Catatonia

Catatonia

Catatonia Dr. Gabriel Lopes Psiquiatra

A Catatonia pode ocorrer no contexto de vários transtornos, incluindo transtorno do neurodesenvolvimento, bipolar, depressivo e outras condições médicas (p. ex., deficiência de folato no cérebro, doenças autoimunes e paraneoplásicas raras). O Manual não trata a catatonia como uma classe independente, mas reconhece: a) catatonia associada a outro transtorno mental (i.e., transtorno do neurodesenvolvimento, transtorno psicótico, transtorno bipolar, transtorno depressivo e outro transtorno mental), b) transtorno catatônico devido a outra condição médica e c) catatonia não especificada.

A catatonia é definida pela presença de três ou mais de 12 características psicomotoras nos critérios diagnósticos de catatonia associada a outro transtorno mental e transtorno catatônico devido a outra condição médica. A característica essencial da catatonia é uma perturbação psicomotora acentuada que pode envolver atividade motora diminuída, participação diminuída durante entrevista ou exame físico ou atividade motora excessiva e peculiar.

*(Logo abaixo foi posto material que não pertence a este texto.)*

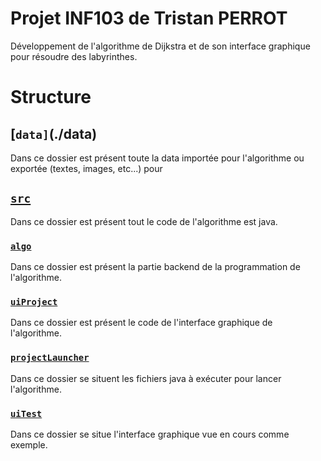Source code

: # Projet INF103 de Tristan PERROT

Développement de l'algorithme de Dijkstra et de son interface graphique pour résoudre des labyrinthes.

# Structure

## [`data]`(./data)

Dans ce dossier est présent toute la data importée pour l'algorithme ou exportée (textes, images, etc...) pour

## [`src`](./src)

Dans ce dossier est présent tout le code de l'algorithme est java.

### [`algo`](./src/algo)

Dans ce dossier est présent la partie backend de la programmation de l'algorithme.

### [`uiProject`](./src/uiProject)

Dans ce dossier est présent le code de l'interface graphique de l'algorithme.

### [`projectLauncher`](./src/projectLauncher)

Dans ce dossier se situent les fichiers java à exécuter pour lancer l'algorithme.

### [`uiTest`](./src/uiTest)

Dans ce dossier se situe l'interface graphique vue en cours comme exemple.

A apresentação clínica da catatonia pode confundir, uma vez que a perturbação psicomotora pode variar desde ausência acentuada de resposta até agitação acentuada. A imobilidade motora pode ser grave (estupor) ou moderada (catalepsia e flexibilidade cérea). Igualmente, a participação diminuída pode ser grave (mutismo) ou moderada (negativismo). Comportamentos motores excessivos e peculiares podem ser complexos (p. ex., estereotipia) ou simples (agitação), podendo incluir ecolalia e ecopraxia. Em casos extremos, a mesma pessoa pode ter aumentos e diminuições entre atividade motora reduzida e excessiva. As características clínicas aparentemente opostas e as manifestações variáveis do diagnóstico contribuem para falta de percepção e redução do reconhecimento da catatonia. Durante seus estágios graves, o indivíduo pode precisar de supervisão atenta para evitar autolesão e lesão a outros. Há riscos potenciais decorrentes de desnutrição, exaustão, hiperpirexia e lesão autoinfligida.

Catatonia Associada a Outro Transtorno Mental (Especificador de Catatonia)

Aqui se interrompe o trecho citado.